La Résurrection, ce n’est pas seulement le ‘oui’ de Dieu à Jésus. C’est, en lui, le ‘oui’ de Dieu, à l’humanité, et au-delà, à la vie qu’il a créée. Et pourquoi l’Ecriture ? Parce qu’il faut lire cette Ecriture pour apprendre qui est ce Dieu. La Résurrection dit l’identité même de Dieu. Il est un Dieu vivant, Un Dieu qui aime, qui aime la vie et qui nous aime. De quel profit nous serait un Dieu qui ne nous aimerait pas vraiment ? Pour comprendre comment la Résurrection était inscrite en filigrane dans ‘toutes les Ecritures’, non pas comme une pochette de kinder-surprise, un coup de baguette magique, un miracle arbitraire, mais comme le sens même de tout le créé, comme le nom même de Dieu. Vendredi nous avons entendu le poème du Serviteur souffrant du prophète Isaïe (52-53). Nous savons que Jésus s’est profondément identifié à ce Serviteur. De lui, il est dit que, « s’il offre sa vie », alors, « par lui, la volonté du Seigneur s'accomplira. » Et que dit ce chant de la Résurrection ? « A la suite de l'épreuve endurée par son âme, il verra la lumière et sera comblé » (Is 52,10b.11a). Encore plus étonnant, il est dit de ce Serviteur qu’il « sera élevé et exalté » (Is 52,13). Il est dit de lui ce qui était dit de Dieu même au début du livre ! Ressusciter, c’est être là même où est Dieu, c’est être soi-même en Dieu même.

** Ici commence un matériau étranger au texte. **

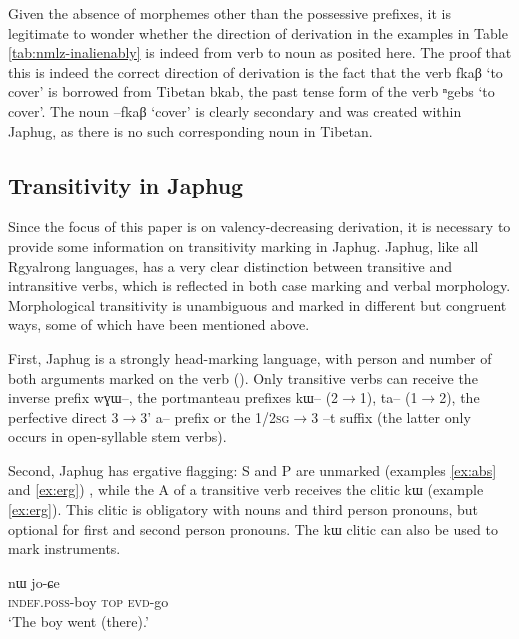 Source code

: \documentclass[oldfontcommands,oneside,a4paper,11pt]{article}
\newcommand{\ipa}[1]{{\phon \mbox{#1}}} %
\begin{document}
Given the absence of morphemes other than the possessive prefixes, it is legitimate to wonder whether the direction of derivation in the examples in Table \ref{tab:nmlz-inalienably} is indeed from verb to noun as posited here. The proof that this is indeed the correct direction of derivation is the fact that the verb \ipa{fkaβ} `to cover' is borrowed from Tibetan \ipa{bkab}, the past tense form of the verb \ipa{ⁿgebs} `to cover'. The noun \ipa{--fkaβ} `cover' is clearly secondary and was created within Japhug, as there is no such corresponding noun in Tibetan.

  
\subsection{Transitivity in Japhug} \label{subsec:trans}
Since the focus of this paper is on valency-decreasing derivation, it is necessary to provide some information on transitivity marking in Japhug. 
Japhug, like all Rgyalrong languages, has a very clear   distinction between transitive and intransitive verbs, which is reflected in both case marking and verbal morphology. Morphological transitivity is unambiguous and  marked in   different but congruent  ways, some of which have been mentioned above.

First,  Japhug  is a strongly head-marking language, with person and number of both arguments marked on the verb (\citealt{jacques10inverse}). Only transitive verbs can receive the inverse prefix \ipa{wɣɯ}--, the portmanteau prefixes \ipa{kɯ}-- (2$\rightarrow$1), \ipa{ta}-- (1$\rightarrow$2), the perfective direct 3$\rightarrow$3'  \ipa{a}-- prefix or  the 1/\textsc{2sg}$\rightarrow$3 --\ipa{t} suffix (the latter only occurs in open-syllable stem verbs).


Second, Japhug has ergative flagging:  S and P are unmarked (examples \ref{ex:abs} and \ref{ex:erg}) , while the A of a transitive verb receives the clitic \ipa{kɯ} (example \ref{ex:erg}). This clitic is obligatory with nouns and third person pronouns, but optional for first and second person pronouns. The \ipa{kɯ} clitic can also be used to mark instruments.

\begin{exe}
\ex \label{ex:abs}
\gll \ipa{tɤ-tɕɯ}  	\ipa{nɯ}  	 	\ipa{jo-ɕe}   \\
\textsc{indef.poss}-boy \textsc{top}   \textsc{evd}-go \\
\glt `The boy went (there).'
\end{exe}
\end{document}
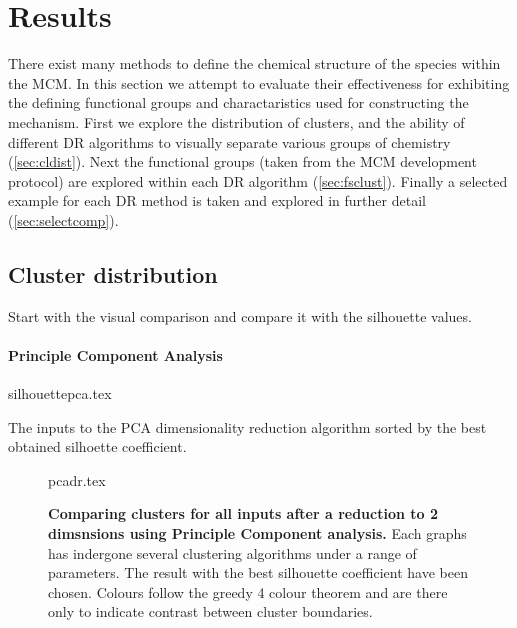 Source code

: \section{Results}\label{sec:drres}
% 
There exist many methods to define the chemical structure of the species within the MCM. In this section we attempt to evaluate their effectiveness for exhibiting the defining functional groups and charactaristics used for constructing the mechanism. First we explore the distribution of clusters, and the ability of different DR algorithms to visually separate various groups of chemistry (\autoref{sec:cldist}). Next the functional groups (taken from the MCM development protocol) are explored within each DR algorithm (\autoref{sec:fsclust}). Finally a selected example for each DR method is taken and explored in further detail (\autoref{sec:selectcomp}).

\subsection{Cluster distribution}\label{sec:cldist}

Start with the visual comparison and compare it with the silhouette values. 




\paragraph*{Principle Component Analysis}


\begin{table}[H]
    \centering
        {silhouettepca.tex}
        \caption{The inputs to the PCA dimensionality reduction algorithm sorted by the best obtained silhoette coefficient.  }
        \label{tab:pcasil}
\end{table}



\begin{landscape}
\begin{figure}[H]
    {pcadr.tex}
    \caption{\textbf{Comparing clusters for all inputs after a reduction to 2 dimsnsions using Principle Component analysis.}
    Each graphs has indergone several clustering algorithms under a range of parameters. The result with the best silhouette coefficient have been chosen. Colours follow the greedy 4 colour theorem and are there only to indicate contrast between cluster boundaries.}
    \label{fig:pcavis}
\end{figure}
\end{landscape}






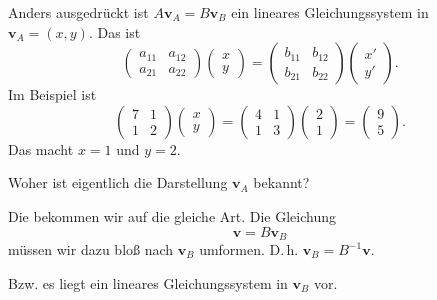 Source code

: \documentclass[9pt]{beamer}
\newcommand{\bv}[1]{\mathbf{#1}}
\begin{document}
\begin{frame}
Anders ausgedrückt ist $A\bv v_A = B\bv v_B$ ein lineares
Gleichungssystem in $\bv v_A=(x,y)$.\pause{} Das ist
\[\begin{pmatrix}a_{11} & a_{12}\\ a_{21} & a_{22}\end{pmatrix}\begin{pmatrix}x\\ y\end{pmatrix}
= \begin{pmatrix}b_{11} & b_{12}\\ b_{21} & b_{22}\end{pmatrix}\begin{pmatrix}x'\\ y'\end{pmatrix}.
\]\pause{}
Im Beispiel ist
\[\begin{pmatrix}7 & 1\\ 1 & 2\end{pmatrix}\begin{pmatrix}x\\ y\end{pmatrix}
= \begin{pmatrix}4 & 1\\ 1 & 3\end{pmatrix}\begin{pmatrix}2\\ 1\end{pmatrix}
= \begin{pmatrix}9\\ 5\end{pmatrix}.\]\pause
Das macht $x=1$ und $y=2$.
\end{frame}

\begin{frame}
Woher ist eigentlich die Darstellung $\bv v_A$ bekannt?\pause

\vspace{0.8em}
Die bekommen wir auf die gleiche Art.  Die Gleichung
\[\bv v = B\bv v_B\]
müssen wir dazu bloß nach $\bv v_B$ umformen. D.\,h.
$\bv v_B = B^{-1}\bv v$.\pause

\vspace{0.8em}
Bzw. es liegt ein lineares Gleichungssystem
in $\bv v_B$ vor.
\end{frame}
\end{document}
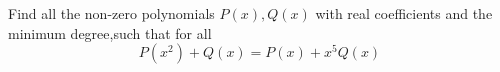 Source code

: Find all the non-zero polynomials $P(x),Q(x)$ with real coefficients and the minimum degree,such that for all 
\[ P(x^2)+Q(x)=P(x)+x^5Q(x) \]
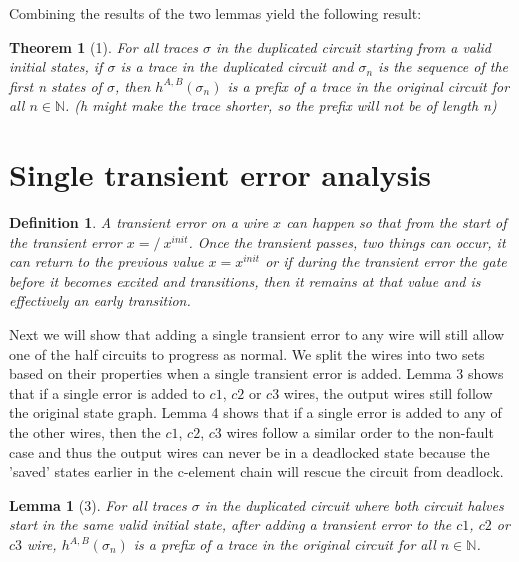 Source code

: \documentclass{article}
\newtheorem*{definition}{Definition}
\newtheorem*{theorem}{Theorem}
\newtheorem*{lemma}{Lemma}
\begin{document}
Combining the results of the two lemmas yield the following result:
\begin{theorem}[1]
For all traces $\sigma$ in the duplicated circuit starting from a valid initial states, if $\sigma$ is a trace in the duplicated circuit and $\sigma_n$ is the sequence of the first n states of $\sigma$, then $h^{A,B}(\sigma_n)$ is a prefix of a trace in the original circuit for all $n \in \mathbb{N}$.  (h might make the trace shorter, so the prefix will not be of length n)
\end{theorem}

\section{Single transient error analysis}
\begin{definition}A transient error on a wire $x$ can happen so that from the start of the transient error $x=/~x^{init}$.  Once the transient passes, two things can occur, it can return to the previous value $x=x^{init}$ or if during the transient error the gate before it becomes excited and transitions, then it remains at that value and is effectively an early transition. %
\end{definition}
Next we will show that adding a single transient error to any wire will still allow one of the half circuits to progress as normal.  We split the wires into two sets based on their properties when a single transient error is added.  Lemma 3 shows that if a single error is added to $c1$, $c2$ or $c3$ wires, the output wires still follow the original state graph.  Lemma 4 shows that if a single error is added to any of the other wires, then the $c1$, $c2$, $c3$ wires follow a similar order to the non-fault case and thus the output wires can never be in a deadlocked state because the 'saved' states earlier in the c-element chain will rescue the circuit from deadlock.
\begin{lemma}[3]
For all traces $\sigma$ in the duplicated circuit where both circuit halves start in the same valid initial state, after adding a transient error to the $c1$, $c2$ or $c3$ wire, $h^{A,B}(\sigma_n)$ is a prefix of a trace in the original circuit for all $n \in \mathbb{N}$.
\end{lemma}
\end{document}

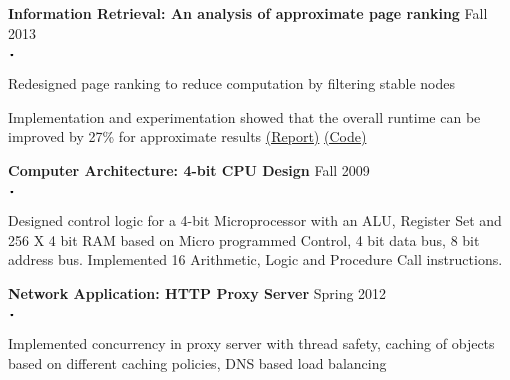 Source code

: \documentclass{article}
\newcommand{\sbt}{\,\begin{picture}(-1,1)(-1,-3)\circle*{2}\end{picture}\ }
\newcommand{\project}[2]{{ \textbf{#1} \hfill #2\\  }}
\newenvironment{achievements}{\begin{list}{$\sbt$}{\topsep -2pt \itemsep -2pt}}{\vspace*{0pt}\end{list}}
\begin{document}
\project{Information Retrieval: An analysis of approximate page ranking}{Fall 2013}
\begin{achievements}
	\item Redesigned page ranking to reduce computation by filtering stable nodes
	\item Implementation and experimentation showed that the overall runtime can be improved by 27\% for approximate results
	\href{https://drive.google.com/file/d/0B6dV4oJpL8T8c3VFaVlBNjc1UUE/view?usp=sharing}{(Report)}
	\href{https://github.com/ravifreek63/memoSpark}{(Code)}
\end{achievements}
\vspace{3mm}
\project{Computer Architecture: 4-bit CPU Design}{Fall 2009}
	\begin{achievements}
	 \item Designed control logic for a 4-bit Microprocessor with an ALU, Register Set and 256 X 4 bit RAM based on Micro programmed Control, 4 bit data bus, 8 bit address bus. Implemented 16 Arithmetic, Logic and Procedure Call instructions.
	\end{achievements}
\vspace{3mm} 

\project{Network Application: HTTP Proxy Server}{Spring 2012}
	\begin{achievements}
	 \item Implemented concurrency in proxy server with thread safety, caching of objects based on different caching policies, DNS based load balancing
	\end{achievements}
\vspace{3mm} 

\vspace{3mm} 
\end{document}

Si nous sommes appelés à vivre avec le Dieu vivant, le Dieu qui aime la vie et qui la redonne, comment alors ne pas nous mettre au service de cette vie ? Plus que jamais, dans une Europe prête – comme l’a dit le Pape - à se mettre en congé de l’histoire, nous sommes appelés à protéger la vie : Ne pas nous laisser fasciner par les tombeaux mais par les berceaux, non par les violents mais par les doux, non par ce qui est mort en nous mais par ce qui ne demande qu’à vivre, non par les murmures du découragement mais par la voix discrète de l’espérance. Comment cela se fera t-il ? L’Evangile nous donne lui-même la réponse : en nous laissant aimer.

Marie-Madeleine avait été guérie par Jésus. Elle avait pour lui une reconnaissance infinie. Elle lui était attachée. Pourtant ce n’est pas elle dont il est dit qu’elle a cru. Simon-Pierre avait été choisi par Jésus. Il avait pour lui un enthousiasme débordant. Il lui était attaché. Pourtant ce n’est pas lui dont il est dit qu’il a cru. Il s’agit d’un disciple anonyme, un disciple dont ne savons qu’une seule chose, la seule qui compte, c’est que Jésus l’aimait. Ce qui nous permet de croire, c’est l’amour du Christ pour nous. Croire en la Résurrection, ce n’est finalement rien d’autre que croire que nous sommes aimés. Il y a quinze jours, une personne sur le point de mourir confiait à ses proches : ‘Je ne me savais pas tant aimée La Résurrection nous dit : ‘Nous ne savions pas que nous étions tant aimés…’ En Jésus, c’est toute notre humanité qui est aimée et glorifiée. Chaque fois que nous nous laissons aimer, nous goûtons la joie du matin de Pâques. Accueillons-la largement.